Tiago Ferreyra

Personal information
- Full name: Tiago Martín Ferreyra
- Date of birth: 17 April 2002 (age 24)
- Place of birth: Nueva Galia, Argentina
- Height: 1.89 m (6 ft 2 in)
- Position: Centre-back

Team information
- Current team: Maipú (on loan from Mitre SdE)

Youth career
- Juventud Unida Universitario

Senior career*
- Years: Team / Apps / (Gls)
- 2020–2024: Juventud Unida Universitario / 27 / (1)
- 2022–2023: → Villa Belgrano [es] (loan) / 10 / (0)
- 2024: → Mitre SdE (loan) / 22 / (0)
- 2024–: Mitre SdE / 9 / (0)
- 2024: → Defensa y Justicia (loan) / 1 / (0)
- 2025: → Deportes Iquique (loan) / 7 / (0)
- 2025: → San Luis (loan) / 5 / (1)
- 2026–: → Maipú (loan) / 3 / (0)

= Tiago Ferreyra =

Argentine footballer

Tiago Martín Ferreyra (born 17 April 2002) is an Argentine footballer who plays as a centre-back for Primera Nacional club Maipú on loan from Mitre SdE.

==Career==
Born in Nueva Galia, San Luis, Argentina, Ferreyra is a product of Juventud Unida Universitario and was promoted to the first team in September 2020. In 2022–2023, he played for Villa Belgrano. In 2024, he was loaned out to Mitre on a deal until December of the same year.

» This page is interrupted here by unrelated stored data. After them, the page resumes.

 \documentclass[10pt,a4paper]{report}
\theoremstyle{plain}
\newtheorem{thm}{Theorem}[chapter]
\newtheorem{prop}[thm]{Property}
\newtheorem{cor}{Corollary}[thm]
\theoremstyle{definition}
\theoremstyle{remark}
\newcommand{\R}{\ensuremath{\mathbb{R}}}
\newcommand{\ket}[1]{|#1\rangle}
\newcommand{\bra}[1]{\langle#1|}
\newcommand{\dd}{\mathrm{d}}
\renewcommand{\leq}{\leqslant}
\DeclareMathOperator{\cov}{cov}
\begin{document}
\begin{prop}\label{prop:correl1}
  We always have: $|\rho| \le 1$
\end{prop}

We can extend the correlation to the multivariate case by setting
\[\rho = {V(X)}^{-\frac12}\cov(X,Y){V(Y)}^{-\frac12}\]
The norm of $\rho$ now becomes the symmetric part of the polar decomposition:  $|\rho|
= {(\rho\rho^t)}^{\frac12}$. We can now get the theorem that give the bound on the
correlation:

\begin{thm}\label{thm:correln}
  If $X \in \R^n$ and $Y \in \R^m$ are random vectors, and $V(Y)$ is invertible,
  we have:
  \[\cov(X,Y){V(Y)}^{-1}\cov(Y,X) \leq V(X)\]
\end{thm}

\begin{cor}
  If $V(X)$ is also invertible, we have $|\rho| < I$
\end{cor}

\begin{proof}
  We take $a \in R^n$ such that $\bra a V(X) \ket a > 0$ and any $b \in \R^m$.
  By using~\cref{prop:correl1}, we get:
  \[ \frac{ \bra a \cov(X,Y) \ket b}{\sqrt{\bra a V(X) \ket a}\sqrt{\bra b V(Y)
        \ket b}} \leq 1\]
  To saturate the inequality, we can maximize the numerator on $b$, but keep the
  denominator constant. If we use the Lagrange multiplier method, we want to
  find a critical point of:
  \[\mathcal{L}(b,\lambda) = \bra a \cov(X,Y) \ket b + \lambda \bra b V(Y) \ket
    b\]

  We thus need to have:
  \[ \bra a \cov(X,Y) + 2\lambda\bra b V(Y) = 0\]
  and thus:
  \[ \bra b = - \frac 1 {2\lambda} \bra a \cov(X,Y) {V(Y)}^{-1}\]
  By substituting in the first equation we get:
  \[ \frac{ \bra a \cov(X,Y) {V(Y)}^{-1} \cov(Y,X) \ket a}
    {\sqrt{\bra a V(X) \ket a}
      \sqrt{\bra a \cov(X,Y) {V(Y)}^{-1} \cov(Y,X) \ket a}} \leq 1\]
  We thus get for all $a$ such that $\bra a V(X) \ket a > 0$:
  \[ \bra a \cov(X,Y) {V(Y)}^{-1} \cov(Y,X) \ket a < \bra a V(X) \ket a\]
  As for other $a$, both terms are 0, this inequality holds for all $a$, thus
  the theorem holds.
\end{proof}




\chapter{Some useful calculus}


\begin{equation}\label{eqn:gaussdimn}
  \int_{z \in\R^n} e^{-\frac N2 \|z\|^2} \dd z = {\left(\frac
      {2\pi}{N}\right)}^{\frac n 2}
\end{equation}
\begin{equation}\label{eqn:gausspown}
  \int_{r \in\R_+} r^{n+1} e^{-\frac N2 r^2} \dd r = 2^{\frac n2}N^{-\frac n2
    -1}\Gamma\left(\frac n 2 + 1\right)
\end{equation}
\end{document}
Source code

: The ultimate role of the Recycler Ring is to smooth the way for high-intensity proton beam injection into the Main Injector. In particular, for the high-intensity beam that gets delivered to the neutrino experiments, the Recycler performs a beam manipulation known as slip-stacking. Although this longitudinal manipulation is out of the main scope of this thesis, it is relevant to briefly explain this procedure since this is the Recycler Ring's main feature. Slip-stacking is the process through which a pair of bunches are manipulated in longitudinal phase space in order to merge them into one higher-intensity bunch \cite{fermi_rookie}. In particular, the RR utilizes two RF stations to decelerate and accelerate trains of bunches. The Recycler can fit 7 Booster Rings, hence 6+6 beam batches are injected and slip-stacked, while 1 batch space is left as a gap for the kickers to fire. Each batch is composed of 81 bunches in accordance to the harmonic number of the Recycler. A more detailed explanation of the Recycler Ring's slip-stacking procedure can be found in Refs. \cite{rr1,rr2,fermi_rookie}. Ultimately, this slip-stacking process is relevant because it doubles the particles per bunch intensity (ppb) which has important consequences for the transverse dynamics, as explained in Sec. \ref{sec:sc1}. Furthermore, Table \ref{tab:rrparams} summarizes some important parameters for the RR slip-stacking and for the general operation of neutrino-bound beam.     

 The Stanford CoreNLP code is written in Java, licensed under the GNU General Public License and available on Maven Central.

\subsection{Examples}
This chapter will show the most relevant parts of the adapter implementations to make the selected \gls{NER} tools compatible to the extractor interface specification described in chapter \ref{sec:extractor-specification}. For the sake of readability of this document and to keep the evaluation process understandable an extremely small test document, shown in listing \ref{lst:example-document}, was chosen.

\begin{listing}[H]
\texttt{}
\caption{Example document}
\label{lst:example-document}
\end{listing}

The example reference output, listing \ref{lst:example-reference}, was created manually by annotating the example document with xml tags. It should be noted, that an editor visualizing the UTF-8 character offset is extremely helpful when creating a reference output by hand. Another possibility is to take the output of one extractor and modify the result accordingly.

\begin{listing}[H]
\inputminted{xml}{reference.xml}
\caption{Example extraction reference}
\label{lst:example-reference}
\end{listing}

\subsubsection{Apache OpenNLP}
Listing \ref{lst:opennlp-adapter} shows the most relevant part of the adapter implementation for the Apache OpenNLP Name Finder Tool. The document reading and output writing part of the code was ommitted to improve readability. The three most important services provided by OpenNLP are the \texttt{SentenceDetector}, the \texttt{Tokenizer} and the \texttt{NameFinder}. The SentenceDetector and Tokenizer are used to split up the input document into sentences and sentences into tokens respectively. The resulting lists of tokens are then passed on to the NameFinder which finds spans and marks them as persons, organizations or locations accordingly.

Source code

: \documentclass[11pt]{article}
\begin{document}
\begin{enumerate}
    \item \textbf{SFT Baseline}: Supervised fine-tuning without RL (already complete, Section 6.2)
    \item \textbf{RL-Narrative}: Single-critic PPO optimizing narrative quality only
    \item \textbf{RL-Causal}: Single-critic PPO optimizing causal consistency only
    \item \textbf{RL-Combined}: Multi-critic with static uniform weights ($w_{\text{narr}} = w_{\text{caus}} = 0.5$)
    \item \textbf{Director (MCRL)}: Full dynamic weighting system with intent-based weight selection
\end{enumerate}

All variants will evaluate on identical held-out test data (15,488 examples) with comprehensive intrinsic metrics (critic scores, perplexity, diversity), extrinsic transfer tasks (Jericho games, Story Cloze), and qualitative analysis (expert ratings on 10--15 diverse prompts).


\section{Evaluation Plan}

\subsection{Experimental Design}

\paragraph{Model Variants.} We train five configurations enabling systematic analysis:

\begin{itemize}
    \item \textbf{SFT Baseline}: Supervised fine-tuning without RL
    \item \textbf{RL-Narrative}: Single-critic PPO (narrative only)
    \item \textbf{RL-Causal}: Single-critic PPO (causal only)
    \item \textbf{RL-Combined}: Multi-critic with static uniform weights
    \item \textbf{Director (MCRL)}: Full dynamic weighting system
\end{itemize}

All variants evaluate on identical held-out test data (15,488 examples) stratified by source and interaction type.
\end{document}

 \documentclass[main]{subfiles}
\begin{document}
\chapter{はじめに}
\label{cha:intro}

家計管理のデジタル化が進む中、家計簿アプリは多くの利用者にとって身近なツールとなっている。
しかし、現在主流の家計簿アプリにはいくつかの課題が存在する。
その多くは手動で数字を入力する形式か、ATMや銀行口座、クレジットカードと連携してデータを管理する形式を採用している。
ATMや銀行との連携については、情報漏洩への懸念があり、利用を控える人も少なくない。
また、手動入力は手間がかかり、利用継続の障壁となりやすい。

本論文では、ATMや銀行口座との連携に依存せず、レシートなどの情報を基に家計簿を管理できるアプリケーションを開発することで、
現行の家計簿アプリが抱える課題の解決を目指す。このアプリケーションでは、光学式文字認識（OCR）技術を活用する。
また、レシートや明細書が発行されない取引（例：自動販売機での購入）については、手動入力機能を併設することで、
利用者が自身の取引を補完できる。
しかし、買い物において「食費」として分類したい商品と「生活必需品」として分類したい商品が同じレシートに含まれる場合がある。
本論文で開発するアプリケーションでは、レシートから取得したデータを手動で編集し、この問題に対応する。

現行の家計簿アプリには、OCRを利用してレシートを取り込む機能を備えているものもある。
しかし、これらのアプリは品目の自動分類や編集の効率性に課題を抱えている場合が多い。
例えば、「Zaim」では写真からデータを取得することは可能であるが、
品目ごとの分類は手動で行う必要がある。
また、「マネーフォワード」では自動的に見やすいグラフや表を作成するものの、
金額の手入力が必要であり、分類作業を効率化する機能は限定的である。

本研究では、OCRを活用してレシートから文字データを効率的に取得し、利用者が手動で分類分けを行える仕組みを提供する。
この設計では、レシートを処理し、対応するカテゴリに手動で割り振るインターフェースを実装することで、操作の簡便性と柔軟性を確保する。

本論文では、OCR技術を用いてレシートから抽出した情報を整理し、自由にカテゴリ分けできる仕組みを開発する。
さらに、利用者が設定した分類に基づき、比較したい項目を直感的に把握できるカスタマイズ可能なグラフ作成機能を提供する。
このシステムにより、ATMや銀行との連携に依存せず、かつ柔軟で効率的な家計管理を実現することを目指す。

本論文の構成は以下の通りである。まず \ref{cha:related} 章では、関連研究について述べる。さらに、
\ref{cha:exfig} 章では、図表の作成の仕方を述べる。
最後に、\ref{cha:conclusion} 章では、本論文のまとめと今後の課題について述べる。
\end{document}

In August 2024, Mitre acquired the 80% of his rights on a deal until December 2028 and loaned him to Defensa y Justicia in the Argentine Primera División. In January 2025, he moved on loan to Chilean Primera División club Deportes Iquique. In the second half of the year, he switched to San Luis de Quillota in the Liga de Ascenso.